*** Data for analysis ***
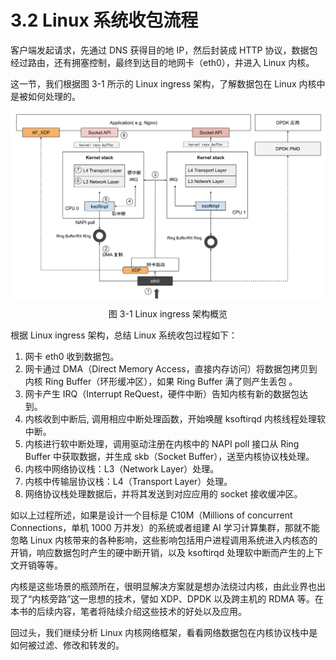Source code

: # 3.2 Linux 系统收包流程

客户端发起请求，先通过 DNS 获得目的地 IP，然后封装成 HTTP 协议，数据包经过路由，还有拥塞控制，最终到达目的地网卡（eth0），并进入 Linux 内核。

这一节，我们根据图 3-1 所示的 Linux ingress 架构，了解数据包在 Linux 内核中是被如何处理的。

<div  align="center">
	<img src="../assets/networking.svg" width="650"  align=center />
	<p>图 3-1 Linux ingress 架构概览 </p>
</div>

根据 Linux ingress 架构，总结 Linux 系统收包过程如下：

1. 网卡 eth0 收到数据包。
2. 网卡通过 DMA（Direct Memory Access，直接内存访问）将数据包拷贝到内核 Ring Buffer（环形缓冲区），如果 Ring Buffer 满了则产生丢包 。
3. 网卡产生 IRQ（Interrupt ReQuest，硬件中断）告知内核有新的数据包达到。
4. 内核收到中断后, 调用相应中断处理函数，开始唤醒 ksoftirqd 内核线程处理软中断。
5. 内核进行软中断处理，调用驱动注册在内核中的 NAPI poll 接口从 Ring Buffer 中获取数据，并生成 skb（Socket Buffer），送至内核协议栈处理。
6. 内核中网络协议栈：L3（Network Layer）处理。
7. 内核中传输层协议栈：L4（Transport Layer）处理。
8. 网络协议栈处理数据后，并将其发送到对应应用的 socket 接收缓冲区。

如以上过程所述，如果是设计一个目标是 C10M（Millions of concurrent Connections，单机 1000 万并发）的系统或者组建 AI 学习计算集群，那就不能忽略 Linux 内核带来的各种影响，这些影响包括用户进程调用系统进入内核态的开销，响应数据包时产生的硬中断开销，以及 ksoftirqd 处理软中断而产生的上下文开销等等。

内核是这些场景的瓶颈所在，很明显解决方案就是想办法绕过内核，由此业界也出现了“内核旁路”这一思想的技术，譬如 XDP、DPDK 以及跨主机的 RDMA 等。在本书的后续内容，笔者将陆续介绍这些技术的好处以及应用。

回过头，我们继续分析 Linux 内核网络框架，看看网络数据包在内核协议栈中是如何被过滤、修改和转发的。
*** End of Data for analysis ***
Work to complete -> Copy each line of the material where "Layer" is found.

Expected output ->
6. 内核中网络协议栈：L3（Network Layer）处理。
7. 内核中传输层协议栈：L4（Transport Layer）处理。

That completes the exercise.